AS soon as a letter to the editor arrives at our offices, it is labeled with a gummed yellow rectangle that bears the words "The Mail." During the past few months we have put such rectangles on more than 300 letters pertaining to George McKenna's cover story "On Abortion: A Lincolnian Position" (September, 1995). Letters about that article were published in last month's issue, and more appear in this month's--and the letters continue to arrive. We have received more mail about this article than about any other in years--more even than about Barbara Dafoe Whitehead's "Dan Quayle Was Right" (April, 1993).
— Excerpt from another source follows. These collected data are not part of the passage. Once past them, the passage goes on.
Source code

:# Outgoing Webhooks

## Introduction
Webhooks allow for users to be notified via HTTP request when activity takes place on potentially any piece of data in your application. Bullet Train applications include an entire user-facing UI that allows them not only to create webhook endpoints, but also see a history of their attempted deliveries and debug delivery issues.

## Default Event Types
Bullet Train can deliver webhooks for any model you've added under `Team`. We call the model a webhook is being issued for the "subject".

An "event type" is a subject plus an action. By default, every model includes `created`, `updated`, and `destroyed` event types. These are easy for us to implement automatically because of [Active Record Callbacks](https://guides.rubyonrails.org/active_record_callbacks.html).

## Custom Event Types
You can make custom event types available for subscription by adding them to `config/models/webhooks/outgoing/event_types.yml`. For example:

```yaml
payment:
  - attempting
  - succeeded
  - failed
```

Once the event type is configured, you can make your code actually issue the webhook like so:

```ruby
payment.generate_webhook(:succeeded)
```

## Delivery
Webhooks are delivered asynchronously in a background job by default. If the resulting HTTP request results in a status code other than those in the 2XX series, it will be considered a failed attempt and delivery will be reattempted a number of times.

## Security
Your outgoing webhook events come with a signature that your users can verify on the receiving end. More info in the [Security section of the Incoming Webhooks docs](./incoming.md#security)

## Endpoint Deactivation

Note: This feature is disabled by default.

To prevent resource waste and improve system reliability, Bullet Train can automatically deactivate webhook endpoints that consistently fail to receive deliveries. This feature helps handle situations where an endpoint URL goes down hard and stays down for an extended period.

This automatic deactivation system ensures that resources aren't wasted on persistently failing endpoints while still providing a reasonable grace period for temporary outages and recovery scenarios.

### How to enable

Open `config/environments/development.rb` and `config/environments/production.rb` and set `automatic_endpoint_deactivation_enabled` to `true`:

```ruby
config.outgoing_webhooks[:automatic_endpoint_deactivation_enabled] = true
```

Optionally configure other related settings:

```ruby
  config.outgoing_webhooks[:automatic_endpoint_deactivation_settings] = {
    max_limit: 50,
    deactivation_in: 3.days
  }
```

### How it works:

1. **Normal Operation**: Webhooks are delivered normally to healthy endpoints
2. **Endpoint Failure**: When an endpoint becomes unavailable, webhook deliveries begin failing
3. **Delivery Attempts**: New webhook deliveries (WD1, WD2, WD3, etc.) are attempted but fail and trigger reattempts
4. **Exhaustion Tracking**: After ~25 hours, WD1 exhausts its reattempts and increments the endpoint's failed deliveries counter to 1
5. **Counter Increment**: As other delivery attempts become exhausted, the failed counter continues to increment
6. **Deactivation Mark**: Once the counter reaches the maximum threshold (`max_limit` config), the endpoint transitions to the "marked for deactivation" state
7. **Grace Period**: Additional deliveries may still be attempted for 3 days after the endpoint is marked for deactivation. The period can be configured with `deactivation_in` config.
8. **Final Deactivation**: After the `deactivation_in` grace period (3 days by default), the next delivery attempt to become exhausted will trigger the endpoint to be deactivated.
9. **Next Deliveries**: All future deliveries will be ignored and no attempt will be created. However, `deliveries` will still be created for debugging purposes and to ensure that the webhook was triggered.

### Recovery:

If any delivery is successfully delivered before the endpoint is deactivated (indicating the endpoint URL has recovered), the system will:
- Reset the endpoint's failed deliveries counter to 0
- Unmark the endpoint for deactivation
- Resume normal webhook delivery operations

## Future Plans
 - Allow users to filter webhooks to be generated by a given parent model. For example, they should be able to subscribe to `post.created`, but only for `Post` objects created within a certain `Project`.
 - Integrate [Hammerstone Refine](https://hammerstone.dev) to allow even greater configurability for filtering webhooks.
How to characterize the response to McKenna? The best way to assess it, of course, is simply to read the letters column. Whether agreeing fiercely or disagreeing fiercely with McKenna's position--which argued for a tough national anti-abortion strategy that nonetheless leaves intact a woman's legal right to have an abortion--the letter writers by and large offer arguments that reflect careful thought and in many cases passionate commitment. Anger and protest have typically been channeled into vigorous prose. We have read with interest all the letters we received on the McKenna article. We wish we could publish more of them.

And then there were the letters that said, essentially, "Cancel my subscription." We receive a few of these every month, objecting to one article or another, and they always prompt a sigh. The sigh is not because of the loss of income, though we regret losing a subscriber. It is rather because such letters reflect a misunderstanding of The Atlantic Monthly's very purpose.

Ours is not an ideological magazine, like or The Nation--the sort of magazine that might justifiably be punished for "heresy" by an act of defection. We are an invitational forum, not the pulpit of an established church. Only on rare occasions has this magazine published unsigned editorials meant to put forward an institutional point of view--for to do so with any regularity would imply that everything else in the magazine was selected to advance some broader, though perhaps hidden, agenda. Indeed, one essential point of this enterprise from the outset has been to provide a place where diverse perspectives on matters of national importance--perspectives grounded in logic and facts as opposed to emotional rhetoric, and expressed reasonably and tastefully--can get a full public hearing. The founding editors wrote in the first issue of the magazine that The Atlantic would be the organ "of no party or clique." We are strict constructionists with regard to this clause of our constitution.

For the record, we do of course cancel subscriptions when so requested. We also welcome anyone back. --THE EDITORS

The Atlantic Monthly; January 1996; 745 Boylston Street; Volume 277, No. 1; page 6.